Rayondesoleil.org

Un forum pour les victimes d'abus et de violence

Bonsoir,

je ne comprends pas, il y a quelques jours, mardi dernier pour être exacte, sortir de chez moi était une aventure.

Je n'ai jamais fait de crise d'angoisse donc je ne sais pas ce que cela fait.

Mardi, quand je suis sorti de chez moi, je me sentais mal, du mal à respirer et surtout angoissé. Mal au possible. Isolé des gens, ça allé mieux, mais à côté d'autres personnes, je me sentais à nouveau mal.

J'ai cherché si une agression avait eu lieu pendant ce moment là, mais non. Mes agressions les plus agressives ne commencent que mi septembre.

Le soucis, c'est que ce sentiment d'angoisse me suit depuis mardi.

Cela vous ai-t-il déjà arrivé? Comment enlever ce sentiment d'angoisse? Si cela vous ai-t-il déjà arrivé, il y a avait forcément un évenement déclencheur?

Merci pour vos réponses.

Aela

Bonjour Aela,

Ca ressemble à des crises d'angoisse oui..
Il n'y avait rien dans ton environnement qui t'a rappelé une agression ? Une odeur, un bruit...?

Pour ma part, il n'y avait pas toujours de déclencheur. Parfois, voir un homme ou juste l'idée de sortir de chez moi suffisait à déclencher ce genre de crises.

"Comment enlever ce sentiment d'angoisse? "
Je n'ai pas vraiment de réponse à cette question..
Juste quelques "trucs" qui permettaient de controler plus ou moins l'angoisse, comme prendre des points de repères rassurants tout au long de ton chemin (un arbre que tu trouves beau, un café où tu aimes bien aller, la maison d'une amie, etc.).
Ecouter la musique que tu aimes pendant tes trajets à pied, te faire des séries de comptage (en comptant à rebours par pas de 7, ou en enlevant tous les multiples de 3, etc). Tout ca pour te garder concentrée et éviter que l'angoisse monte...

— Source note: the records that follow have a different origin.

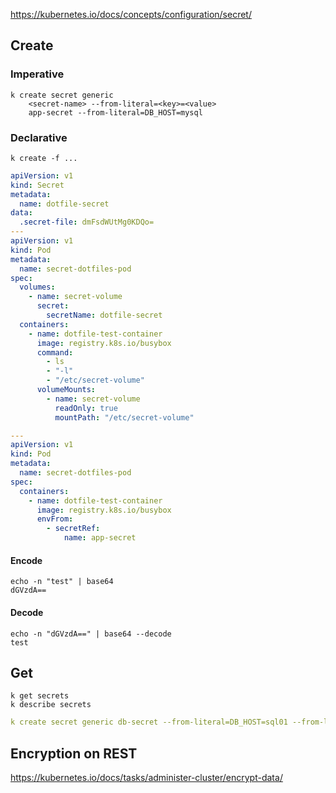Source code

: https://kubernetes.io/docs/concepts/configuration/secret/

## Create

### Imperative

    k create secret generic
        <secret-name> --from-literal=<key>=<value>
        app-secret --from-literal=DB_HOST=mysql

### Declarative
    k create -f ...

```yaml
apiVersion: v1
kind: Secret
metadata:
  name: dotfile-secret
data:
  .secret-file: dmFsdWUtMg0KDQo=
---
apiVersion: v1
kind: Pod
metadata:
  name: secret-dotfiles-pod
spec:
  volumes:
    - name: secret-volume
      secret:
        secretName: dotfile-secret
  containers:
    - name: dotfile-test-container
      image: registry.k8s.io/busybox
      command:
        - ls
        - "-l"
        - "/etc/secret-volume"
      volumeMounts:
        - name: secret-volume
          readOnly: true
          mountPath: "/etc/secret-volume"

---
apiVersion: v1
kind: Pod
metadata:
  name: secret-dotfiles-pod
spec:
  containers:
    - name: dotfile-test-container
      image: registry.k8s.io/busybox
      envFrom:
        - secretRef:
            name: app-secret
```

#### Encode
    echo -n "test" | base64
    dGVzdA==

#### Decode
    echo -n "dGVzdA==" | base64 --decode
    test

## Get

    k get secrets
    k describe secrets

```yaml
k create secret generic db-secret --from-literal=DB_HOST=sql01 --from-literal=DB_User=root --from-literal=DB_Password=password123 --dry-run=client -o yaml > secret.yaml
```

## Encryption on REST
https://kubernetes.io/docs/tasks/administer-cluster/encrypt-data/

A toi de trouver les petites choses qui marchent pour toi, qui t 'apaisent un peu...

Oui compter ça aide beaucoup!  ;)
Hi hi!
ça peut aussi donner l'air zinzin ::)...
Alors il vaut mieux le faire dans sa tête en silence 8)...
Je ne me moque pas hein!

Au lycée,
je comptais les carreaux du carrelage dans les centaines de mètres de couloirs, les marches d'escaliers...
Dans les rues, les arbres, les voitures, les panneaux...
Dans les sentiers ou à la plage, les oiseaux, si ils venaient à manquer, mes pas...
Tout et n'importe quoi en fait!
Et ça m'allait très bien...
C'est passé ça avec le temps,
mais ça m'avait vraiment aidé,
je le faisais sans m'en rendre vraiment compte,
sans que personne ne m'ait conseillé de le faire non plus...

Ça me rassure de voir aujourd'hui que je ne suis pas le seul... ;)

:-* :-*
" Les cicatrices nous rappellent d'où on vient, mais elles ne doivent nous dire où aller."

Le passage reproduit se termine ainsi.